The Colonel’s young wife now received a most unfortunate shock. It was only when she was pregnant with her first child, a daughter named Martha Elena, that she discovered that Colonel Potemkin was still married to his first wife, who lived in the village. Presumably the whole village was only too aware of the Colonel’s secret, and Daria must have felt she had been made to look a fool in front of her own serfs. Bigamy then was as contrary to the edicts of Church and state as it is now, but places like Chizhova were so remote, the records so chaotic, and the power of men over women so dominant that stories of bigamous provincial gentry were quite common. At roughly the same time, General Abraham Hannibal, Pushkin’s Abyssinian grandfather, was remarrying bigamously while torturing his first wife in a dungeon until she agreed to enter a monastery, and one of his sons repeated his performance.6 Torture was usually unnecessary to persuade Russian wives to enter monasteries, thereby releasing the husbands to marry again.

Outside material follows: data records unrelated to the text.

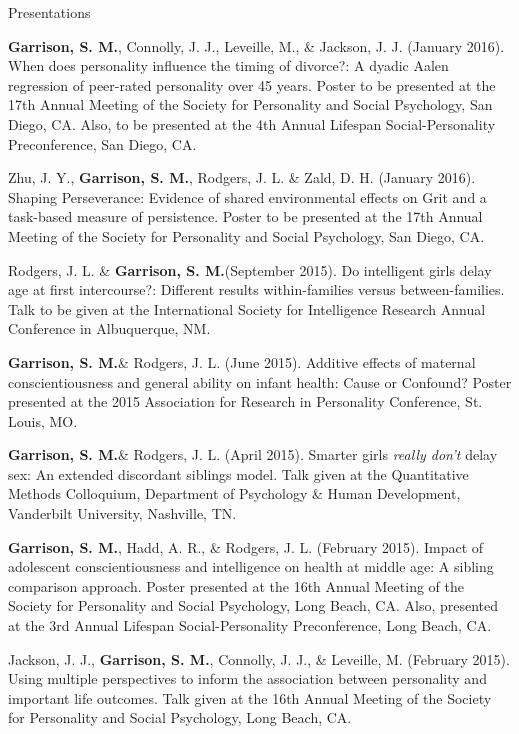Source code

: \documentclass {resume}
\newlength{\wideitemsep}
\let\olditem\item
\renewcommand{\item}{\setlength{\itemsep}{\wideitemsep}\olditem}
\newcommand{\meb}{{\bf Garrison, S. M.}\xspace}
\begin{document}
\begin{rSection}{\textrm{Presentations}}\begin{etaremune}
\item\meb, Connolly, J. J., Leveille, M., \& Jackson, J. J. (January 2016). When does personality influence the timing of divorce?: A dyadic Aalen regression of peer-rated personality over 45 years. Poster to be presented at the 17th Annual Meeting of the Society for Personality and Social Psychology, San Diego, CA. Also, to be presented at the 4th Annual Lifespan Social-Personality  Preconference, San Diego, CA.
\item Zhu, J. Y., \meb, Rodgers, J. L. \& Zald, D. H. (January 2016). Shaping Perseverance: Evidence of shared environmental effects on Grit and a task-based measure of persistence. Poster to be presented at the 17th Annual Meeting of the Society for Personality and Social Psychology, San Diego, CA.
\item Rodgers, J. L. \& \meb (September 2015). Do intelligent girls delay age at first intercourse?:  Different results within-families versus between-families. Talk to be given at the International Society for Intelligence Research Annual Conference in Albuquerque, NM.
\item \meb \& Rodgers, J. L. (June 2015). Additive effects of maternal conscientiousness and general ability on infant health: Cause or Confound? Poster presented at the 2015 Association for Research in Personality Conference, St. Louis, MO.%
\item\meb \& Rodgers, J. L. (April 2015). Smarter girls \textit{really don't} delay sex: An extended discordant siblings model. Talk given at the Quantitative Methods Colloquium, Department of Psychology \& Human Development, Vanderbilt University, Nashville, TN.
\item \meb, Hadd, A. R., \& Rodgers, J. L. (February 2015). Impact of adolescent conscientiousness and intelligence on health at middle age: A sibling comparison approach. Poster presented at the 16th Annual Meeting of the Society for Personality and  Social Psychology, Long Beach, CA. Also, presented at the 3rd Annual Lifespan Social-Personality Preconference, Long Beach, CA.
\item Jackson, J. J., \textbf{Garrison, S. M.}, Connolly, J. J., \& Leveille, M. (February 2015). Using multiple perspectives to inform the association between personality and important life outcomes. Talk given at the 16th Annual Meeting of the Society for Personality and  Social Psychology, Long Beach, CA.

\end{etaremune}
\end{rSection}
\end{document}
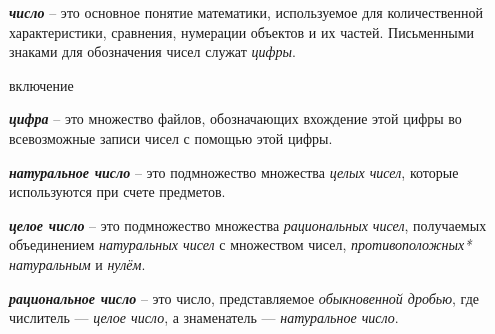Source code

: \begin{SCn}
	
\end{SCn}

\textbf{\textit{число}} -- это основное понятие математики, используемое для количественной характеристики, сравнения, нумерации объектов и их частей. Письменными знаками для обозначения чисел служат \textit{цифры}.

\begin{SCn}

\begin{scnrelfromlist}{включение}
\end{scnrelfromlist}
\end{SCn}

\textbf{\textit{цифра}} -- это множество файлов, обозначающих вхождение этой цифры во всевозможные записи чисел с помощью этой цифры.

\begin{SCn}
\end{SCn}

\textbf{\textit{натуральное число}} -- это подмножество множества \textit{целых чисел}, которые используются при счете предметов.

\begin{SCn}
\end{SCn}

\textbf{\textit{целое число}} -- это подмножество множества \textit{рациональных чисел}, получаемых объединением \textit{натуральных чисел} с множеством чисел, \textit{противоположных* натуральным} и \textit{нулём}.

\begin{SCn}
\end{SCn}

\textbf{\textit{рациональное число}} -- это число, представляемое \textit{обыкновенной дробью}, где числитель — \textit{целое число}, а знаменатель — \textit{натуральное число}.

Daria visited the first wife and tearfully persuaded her to take holy orders, finally making her own bigamous marriage legitimate.

We can glean enough about this marriage to say that it was profoundly unhappy: Alexander Potemkin kept his wife almost perpetually pregnant. She had five daughters and one son – Grigory was her third child. Yet the splenetic taskmaster was also manically jealous. As jealousy often precipitates the very thing it most fears, the young wife was not short of admirers. We are told by one source that, around the time of Grigory’s birth, Colonel Potemkin was extremely suspicious of his visiting cousin, who was to be Grigory’s godfather, the worldly Grigory Matveevich Kizlovsky, a senior civil servant from Moscow. Presumably the boy was named after Kizlovsky – but was he his natural father? We simply do not know: Potemkin inherited some of his father’s manic, often morose character. He also loved Kizlovsky like a father after the Colonel’s death. One simply has to confront the prosaic fact that, even in the adulterous eighteenth century, children were occasionally the offspring of their official fathers.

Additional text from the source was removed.